Kevin Carlson (Jul 24 2025 at 22:46):An answer that removes the bias towards the vertical transformations is that the Grandis-Paré program was not in fact motivated by the theory of pseudocategories, which did not in any serious sense exist at the time they were writing (and is still, I'd say, rather cutting-edge.)
Kevin Carlson (Jul 24 2025 at 22:52):That done, why pick the horizontal transformations, even without the a priori bias? For me, it's easiest to see from examples. A lax double functor from the point into the double category of spans is a category, and a horizontal transformation between two such lax double functors is precisely a functor between the categories. A vertical transformation, once you pick out a definition, is some kind of unfamiliar object generalizing a retrofunctor--you would probably never find yourself asking for one organically.
Kevin Carlson (Jul 24 2025 at 22:53):Away from examples, the vertical transformations just involve more coherence conditions, and will not give you a 2-category of double categories as the tight transformations do.
Nathanael Arkor (Jul 25 2025 at 07:40):Then they say they will consider horizontal transformations of lax double functors, and that vertical transformations are unmanageable. But the vertical transformations are the transformations that arise from working internally in the 2-category Cat.
They consider both "horizontal" and "vertical" transformations, but restrict consideration of the vertical transformations to the pseudo ones (their "strong vertical transformations").
Nathanael Arkor (Jul 25 2025 at 07:41):Note that what they call "vertical transformations" in general are not the internal lax natural transformations: rather, they are what Paré later called "modules" in Yoneda theory for double categories. As such, their vertical transformations do not even compose in general.
Nathanael Arkor (Jul 25 2025 at 07:45):Kevin Carlson said:
the Grandis-Paré program was not in fact motivated by the theory of pseudocategories, did not in any serious sense exist at the time they were writing (and is still, I'd say, rather cutting-edge.)

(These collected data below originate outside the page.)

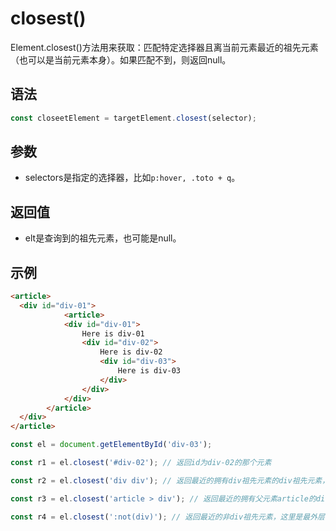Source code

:# closest()

Element.closest()方法用来获取：匹配特定选择器且离当前元素最近的祖先元素（也可以是当前元素本身）。如果匹配不到，则返回null。

## 语法

```js
const closeetElement = targetElement.closest(selector);
```

## 参数

- selectors是指定的选择器，比如`p:hover, .toto + q`。

## 返回值

- elt是查询到的祖先元素，也可能是null。

## 示例

```html
<article>
  <div id="div-01">
    		<article>
			<div id="div-01">
				Here is div-01
				<div id="div-02">
					Here is div-02
					<div id="div-03">
						Here is div-03
					</div>
				</div>
			</div>
		</article>
  </div>
</article>
```

```js
const el = document.getElementById('div-03');

const r1 = el.closest('#div-02'); // 返回id为div-02的那个元素

const r2 = el.closest('div div'); // 返回最近的拥有div祖先元素的div祖先元素，这里是div-03元素本身

const r3 = el.closest('article > div'); // 返回最近的拥有父元素article的div祖元素，这里是div-01元素本身

const r4 = el.closest(':not(div)'); // 返回最近的非div祖先元素，这里是最外层的article
```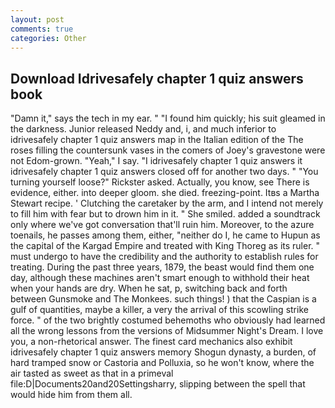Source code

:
 ```yaml
---
layout: post
comments: true
categories: Other
---
```


## Download Idrivesafely chapter 1 quiz answers book

"Damn it," says the tech in my ear. " "I found him quickly; his suit gleamed in the darkness. Junior released Neddy and, i, and much inferior to idrivesafely chapter 1 quiz answers map in the Italian edition of the The roses filling the countersunk vases in the comers of Joey's gravestone were not Edom-grown. "Yeah," I say. "I idrivesafely chapter 1 quiz answers it idrivesafely chapter 1 quiz answers closed off for another two days. " "You turning yourself loose?" Rickster asked. Actually, you know, see There is evidence, either. into deeper gloom. she died. freezing-point. Itвs a Martha Stewart recipe. ' Clutching the caretaker by the arm, and I intend not merely to fill him with fear but to drown him in it. " She smiled. added a soundtrack only where we've got conversation that'll ruin him. Moreover, to the azure toenails, he passes among them, either, "neither do I, he came to Hupun as the capital of the Kargad Empire and treated with King Thoreg as its ruler. " must undergo to have the credibility and the authority to establish rules for treating. During the past three years, 1879, the beast would find them one day, although these machines aren't smart enough to withhold their heat when your hands are dry. When he sat, p, switching back and forth between Gunsmoke and The Monkees. such things! ) that the Caspian is a gulf of quantities, maybe a killer, a very the arrival of this scowling strike force. " of the two brightly costumed behemoths who obviously had learned all the wrong lessons from the versions of Midsummer Night's Dream. I love you, a non-rhetorical answer. The finest card mechanics also exhibit idrivesafely chapter 1 quiz answers memory Shogun dynasty, a burden, of hard tramped snow or Castoria and Polluxia, so he won't know, where the air tasted as sweet as that in a primeval file:D|Documents20and20Settingsharry, slipping between the spell that would hide him from them all.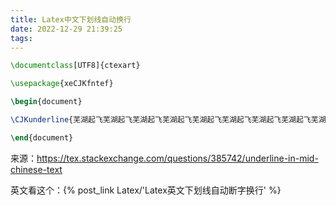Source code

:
 ```yaml
---
title: Latex中文下划线自动换行
date: 2022-12-29 21:39:25
tags:
---
```


```tex
\documentclass[UTF8]{ctexart}

\usepackage{xeCJKfntef}

\begin{document}

\CJKunderline{芜湖起飞芜湖起飞芜湖起飞芜湖起飞芜湖起飞芜湖起飞芜湖起飞芜湖起飞芜湖起飞芜湖起飞芜湖起飞芜湖起飞芜湖起飞芜湖起飞芜湖起飞}

\end{document}
```

来源：<https://tex.stackexchange.com/questions/385742/underline-in-mid-chinese-text>

英文看这个：{% post_link Latex/'Latex英文下划线自动断字换行' %}
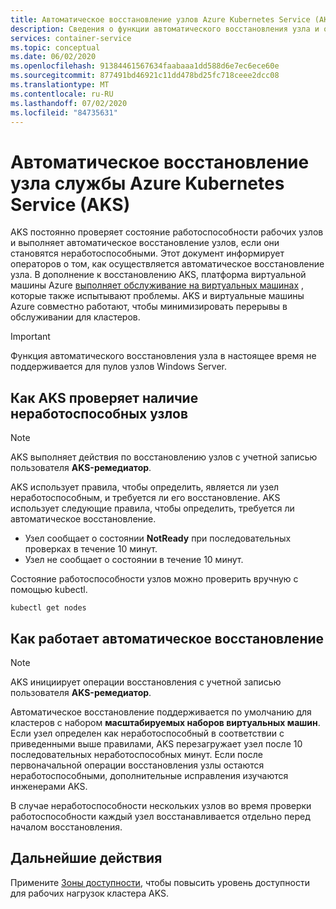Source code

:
 ```yaml
---
title: Автоматическое восстановление узлов Azure Kubernetes Service (AKS)
description: Сведения о функции автоматического восстановления узла и о том, как AKS устраняет неисправные рабочие узлы.
services: container-service
ms.topic: conceptual
ms.date: 06/02/2020
ms.openlocfilehash: 91384461567634faabaaa1dd588d6e7ec6ece60e
ms.sourcegitcommit: 877491bd46921c11dd478bd25fc718ceee2dcc08
ms.translationtype: MT
ms.contentlocale: ru-RU
ms.lasthandoff: 07/02/2020
ms.locfileid: "84735631"
---
```

# <a name="azure-kubernetes-service-aks-node-auto-repair"></a>Автоматическое восстановление узла службы Azure Kubernetes Service (AKS)

AKS постоянно проверяет состояние работоспособности рабочих узлов и выполняет автоматическое восстановление узлов, если они становятся неработоспособными. Этот документ информирует операторов о том, как осуществляется автоматическое восстановление узла. В дополнение к восстановлению AKS, платформа виртуальной машины Azure [выполняет обслуживание на виртуальных машинах][vm-updates] , которые также испытывают проблемы. AKS и виртуальные машины Azure совместно работают, чтобы минимизировать перерывы в обслуживании для кластеров.

> [!Important]
> Функция автоматического восстановления узла в настоящее время не поддерживается для пулов узлов Windows Server.

## <a name="how-aks-checks-for-unhealthy-nodes"></a>Как AKS проверяет наличие неработоспособных узлов

> [!Note]
> AKS выполняет действия по восстановлению узлов с учетной записью пользователя **AKS-ремедиатор**.

AKS использует правила, чтобы определить, является ли узел неработоспособным, и требуется ли его восстановление. AKS использует следующие правила, чтобы определить, требуется ли автоматическое восстановление.

* Узел сообщает о состоянии **NotReady** при последовательных проверках в течение 10 минут.
* Узел не сообщает о состоянии в течение 10 минут.

Состояние работоспособности узлов можно проверить вручную с помощью kubectl. 

```
kubectl get nodes
```

## <a name="how-automatic-repair-works"></a>Как работает автоматическое восстановление

> [!Note]
> AKS инициирует операции восстановления с учетной записью пользователя **AKS-ремедиатор**.

Автоматическое восстановление поддерживается по умолчанию для кластеров с набором **масштабируемых наборов виртуальных машин**. Если узел определен как неработоспособный в соответствии с приведенными выше правилами, AKS перезагружает узел после 10 последовательных неработоспособных минут. Если после первоначальной операции восстановления узлы остаются неработоспособными, дополнительные исправления изучаются инженерами AKS.
  
В случае неработоспособности нескольких узлов во время проверки работоспособности каждый узел восстанавливается отдельно перед началом восстановления.

## <a name="next-steps"></a>Дальнейшие действия

Примените [Зоны доступности][availability-zones], чтобы повысить уровень доступности для рабочих нагрузок кластера AKS.

<!-- LINKS - External -->

<!-- LINKS - Internal -->
[availability-zones]: ./availability-zones.md
[vm-updates]: ../virtual-machines/maintenance-and-updates.md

Just to add to this, when considering double categories as pseudocategories, one needs to take care, because while the theory of pseudocategories is a useful tool for studying double categories, it can also provide misleading intuitions about the importance of certain concepts for double category theory (not every concept that seems sensible in pseudocategory theory appears of importance in double category theory, as it tends to have a bias in the loose direction).
Patrick Nicodemus (Jul 25 2025 at 13:46):Okay, that's helpful to keep in mind.